Chinese-language media conglomerates in Australia, which depend on Beijing funding for their programming, do not report the existence of the mystery document nor do they provide open and critical coverage of the banned topics.

There's also a section on Beijing's management of local diasporas:

In Australia, the party ranks control and management of the Chinese diaspora community well above damage to that community’s reputation. Beijing considers the 2008 counter-demonstrations orchestrated along the route of the Olympic Torch relay in Australia not as a disgraceful display of extra-territorial hubris but as a successful endorsement of its strategy harnessing Chinese residents of other countries to its national objectives.
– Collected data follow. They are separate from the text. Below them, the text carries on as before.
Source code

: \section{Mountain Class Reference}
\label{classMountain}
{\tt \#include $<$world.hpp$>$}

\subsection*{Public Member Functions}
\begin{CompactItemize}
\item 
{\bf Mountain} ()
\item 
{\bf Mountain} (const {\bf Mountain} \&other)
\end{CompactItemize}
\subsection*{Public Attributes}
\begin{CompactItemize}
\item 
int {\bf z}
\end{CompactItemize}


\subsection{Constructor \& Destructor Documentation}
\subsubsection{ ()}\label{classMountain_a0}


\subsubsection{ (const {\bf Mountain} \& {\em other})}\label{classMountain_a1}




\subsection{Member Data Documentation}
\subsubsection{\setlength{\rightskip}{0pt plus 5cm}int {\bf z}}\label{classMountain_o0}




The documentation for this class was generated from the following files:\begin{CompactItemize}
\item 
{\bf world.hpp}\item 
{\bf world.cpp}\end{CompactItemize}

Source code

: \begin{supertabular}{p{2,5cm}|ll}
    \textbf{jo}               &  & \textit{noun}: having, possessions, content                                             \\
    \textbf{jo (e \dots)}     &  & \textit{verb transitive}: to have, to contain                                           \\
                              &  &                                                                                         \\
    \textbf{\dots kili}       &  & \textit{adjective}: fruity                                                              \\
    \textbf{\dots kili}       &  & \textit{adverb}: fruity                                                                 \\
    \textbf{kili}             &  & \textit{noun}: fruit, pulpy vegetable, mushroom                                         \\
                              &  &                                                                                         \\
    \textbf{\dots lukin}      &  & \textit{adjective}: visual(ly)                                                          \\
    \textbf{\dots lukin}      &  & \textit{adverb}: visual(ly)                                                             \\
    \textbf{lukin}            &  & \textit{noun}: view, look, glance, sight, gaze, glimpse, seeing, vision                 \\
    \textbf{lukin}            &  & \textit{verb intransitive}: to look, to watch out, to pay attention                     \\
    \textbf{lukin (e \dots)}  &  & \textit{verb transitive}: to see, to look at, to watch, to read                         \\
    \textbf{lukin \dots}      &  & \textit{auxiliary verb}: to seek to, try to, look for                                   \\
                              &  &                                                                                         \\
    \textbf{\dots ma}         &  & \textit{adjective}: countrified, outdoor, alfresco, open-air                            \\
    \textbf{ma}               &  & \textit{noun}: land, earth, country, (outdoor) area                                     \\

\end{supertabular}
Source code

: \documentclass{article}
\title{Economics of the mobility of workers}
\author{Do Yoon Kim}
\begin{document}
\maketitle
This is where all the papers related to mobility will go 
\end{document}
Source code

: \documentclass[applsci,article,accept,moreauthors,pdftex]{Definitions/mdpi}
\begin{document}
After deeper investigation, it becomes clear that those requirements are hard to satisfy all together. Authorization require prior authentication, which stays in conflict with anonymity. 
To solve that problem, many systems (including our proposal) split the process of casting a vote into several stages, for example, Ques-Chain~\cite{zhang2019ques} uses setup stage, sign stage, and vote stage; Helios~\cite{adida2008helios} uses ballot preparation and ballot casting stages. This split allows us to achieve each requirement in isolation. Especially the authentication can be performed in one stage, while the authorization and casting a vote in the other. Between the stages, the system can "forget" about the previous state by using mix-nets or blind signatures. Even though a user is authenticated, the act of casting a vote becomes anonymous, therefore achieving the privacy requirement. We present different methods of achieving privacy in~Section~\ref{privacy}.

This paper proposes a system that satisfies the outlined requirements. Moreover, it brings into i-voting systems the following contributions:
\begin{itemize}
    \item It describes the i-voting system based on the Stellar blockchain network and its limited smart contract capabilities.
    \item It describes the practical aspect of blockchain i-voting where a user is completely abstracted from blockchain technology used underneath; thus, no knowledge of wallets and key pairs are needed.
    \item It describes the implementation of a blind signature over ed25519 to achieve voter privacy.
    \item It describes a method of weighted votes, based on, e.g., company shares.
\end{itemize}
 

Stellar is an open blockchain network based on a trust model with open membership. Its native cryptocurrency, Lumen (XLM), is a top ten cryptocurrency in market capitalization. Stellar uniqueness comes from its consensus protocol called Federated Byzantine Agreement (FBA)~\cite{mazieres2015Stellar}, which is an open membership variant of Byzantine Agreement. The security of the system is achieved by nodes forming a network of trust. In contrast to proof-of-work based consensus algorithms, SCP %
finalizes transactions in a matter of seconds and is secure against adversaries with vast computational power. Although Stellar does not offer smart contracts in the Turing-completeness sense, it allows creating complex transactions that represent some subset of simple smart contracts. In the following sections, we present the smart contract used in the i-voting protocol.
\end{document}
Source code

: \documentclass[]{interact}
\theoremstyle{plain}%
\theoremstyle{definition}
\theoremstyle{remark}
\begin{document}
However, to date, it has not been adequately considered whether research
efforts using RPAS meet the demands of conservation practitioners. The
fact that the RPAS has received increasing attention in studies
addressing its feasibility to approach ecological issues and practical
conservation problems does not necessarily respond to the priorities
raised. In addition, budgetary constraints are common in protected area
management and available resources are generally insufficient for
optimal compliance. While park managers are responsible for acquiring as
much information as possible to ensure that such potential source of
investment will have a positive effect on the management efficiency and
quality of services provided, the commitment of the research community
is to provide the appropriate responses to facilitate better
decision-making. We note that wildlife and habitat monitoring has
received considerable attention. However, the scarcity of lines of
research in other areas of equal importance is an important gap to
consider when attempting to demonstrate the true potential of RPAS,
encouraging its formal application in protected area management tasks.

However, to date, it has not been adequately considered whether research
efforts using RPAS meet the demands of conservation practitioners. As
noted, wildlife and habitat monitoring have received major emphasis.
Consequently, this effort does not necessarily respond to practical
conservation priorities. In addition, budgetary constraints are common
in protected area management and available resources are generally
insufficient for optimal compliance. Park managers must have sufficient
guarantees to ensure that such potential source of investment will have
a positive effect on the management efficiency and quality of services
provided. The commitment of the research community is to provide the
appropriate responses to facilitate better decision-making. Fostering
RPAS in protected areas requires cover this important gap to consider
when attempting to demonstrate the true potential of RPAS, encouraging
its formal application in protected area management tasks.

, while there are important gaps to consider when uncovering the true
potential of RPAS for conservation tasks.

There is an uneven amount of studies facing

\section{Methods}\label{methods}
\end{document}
Fitzgerald's bracing conclusion:

It was all very well to respect the value differences that separate Australia from China while each country went about its business. This may have been the case in Prime Minister Howard’s day, but it is certainly not the case today. China is determined to change the status quo in the region, to project its values through public diplomacy, and increasingly to link trade and investment with political trade-offs. In Australia, the CCP is mobilizing and policing its diaspora to flaunt its distaste for liberal-democratic values. Howard used to say that Australia faces a phony choice between its economic interests and its basic values in balancing relations with China and the United States. The problem for Prime Minister Abbott is that it may no longer be Australia’s choice whether or not to exercise even a phony choice. In arriving at this point, Australians have handicapped themselves by ceding too much to China on national values and reflecting too lightly on the universal character of their own.